The increase in imports from these categories was most likely due to firms attempting to obtain these products before the anticipated tariffs would go into effect. This “pull forward” of imports helped push first quarter GDP growth into negative territory. When April numbers are released in a couple of weeks, we will have a better idea of whether the “pull forward” trade continued into the second quarter.
The Context:
Forecasting the future path of the U.S. economy has become much more challenging in light of the changing international trade landscape. The Atlanta Fed’s GDPNow model currently estimates 2.4% growth for the current quarter while the Blue Chip consensus is only slightly above 1%. A second quarter rebound is possible if the “pull forward” effect moderates. The bottom line is that the U.S. economy is fundamentally very strong right now.

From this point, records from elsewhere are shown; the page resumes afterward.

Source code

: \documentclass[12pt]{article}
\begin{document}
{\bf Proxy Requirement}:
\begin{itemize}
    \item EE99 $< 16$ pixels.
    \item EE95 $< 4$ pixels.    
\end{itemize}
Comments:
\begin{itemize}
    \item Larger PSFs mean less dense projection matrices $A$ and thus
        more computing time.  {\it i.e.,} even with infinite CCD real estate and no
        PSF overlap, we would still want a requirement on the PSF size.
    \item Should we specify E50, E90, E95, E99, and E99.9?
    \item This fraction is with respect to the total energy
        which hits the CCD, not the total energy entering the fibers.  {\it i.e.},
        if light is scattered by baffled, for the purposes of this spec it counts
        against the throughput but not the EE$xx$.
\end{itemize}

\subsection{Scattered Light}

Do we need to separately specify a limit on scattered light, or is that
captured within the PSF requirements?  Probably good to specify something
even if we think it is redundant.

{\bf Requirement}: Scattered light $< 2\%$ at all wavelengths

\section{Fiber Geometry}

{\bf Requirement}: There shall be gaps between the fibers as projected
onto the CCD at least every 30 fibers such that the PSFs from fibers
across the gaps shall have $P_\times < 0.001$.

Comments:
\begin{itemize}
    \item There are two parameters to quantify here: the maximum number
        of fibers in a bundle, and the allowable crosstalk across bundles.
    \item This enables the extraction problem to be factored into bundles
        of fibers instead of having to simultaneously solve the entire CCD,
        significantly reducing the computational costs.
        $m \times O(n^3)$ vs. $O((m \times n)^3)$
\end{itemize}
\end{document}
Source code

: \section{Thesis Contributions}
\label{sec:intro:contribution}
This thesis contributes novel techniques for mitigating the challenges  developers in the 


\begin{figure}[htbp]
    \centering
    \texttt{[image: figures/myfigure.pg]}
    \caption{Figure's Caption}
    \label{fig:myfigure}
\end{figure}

The most pressing concerns have to do with the effect of tariffs (and how this will affect supply chains and prices) and tax policy (and its effect on the long-term interest rates).
Another factor worth looking at in this environment is the value of the U.S. dollar on the world currency market. The nominal broad dollar index (which compares the U.S. dollar to a basket of world currencies) has decreased by over 4% since mid-January’s peak (which was the highest level since the current index began to be used in 2006). The dollar has lost 4% against the Canadian dollar and about 9% against the euro in that same time. In mid-January, the U.S. dollar was the strongest it had been against the Canadian dollar since 2003 (also a year marked by steel tariffs aimed at protecting U.S. manufacturers). The dollar decline, along with the tariffs, will likely improve the trade deficit over time as a weaker dollar makes U.S. products more affordable to the rest of the world. However, it could take several months for any improvement to show up in the data.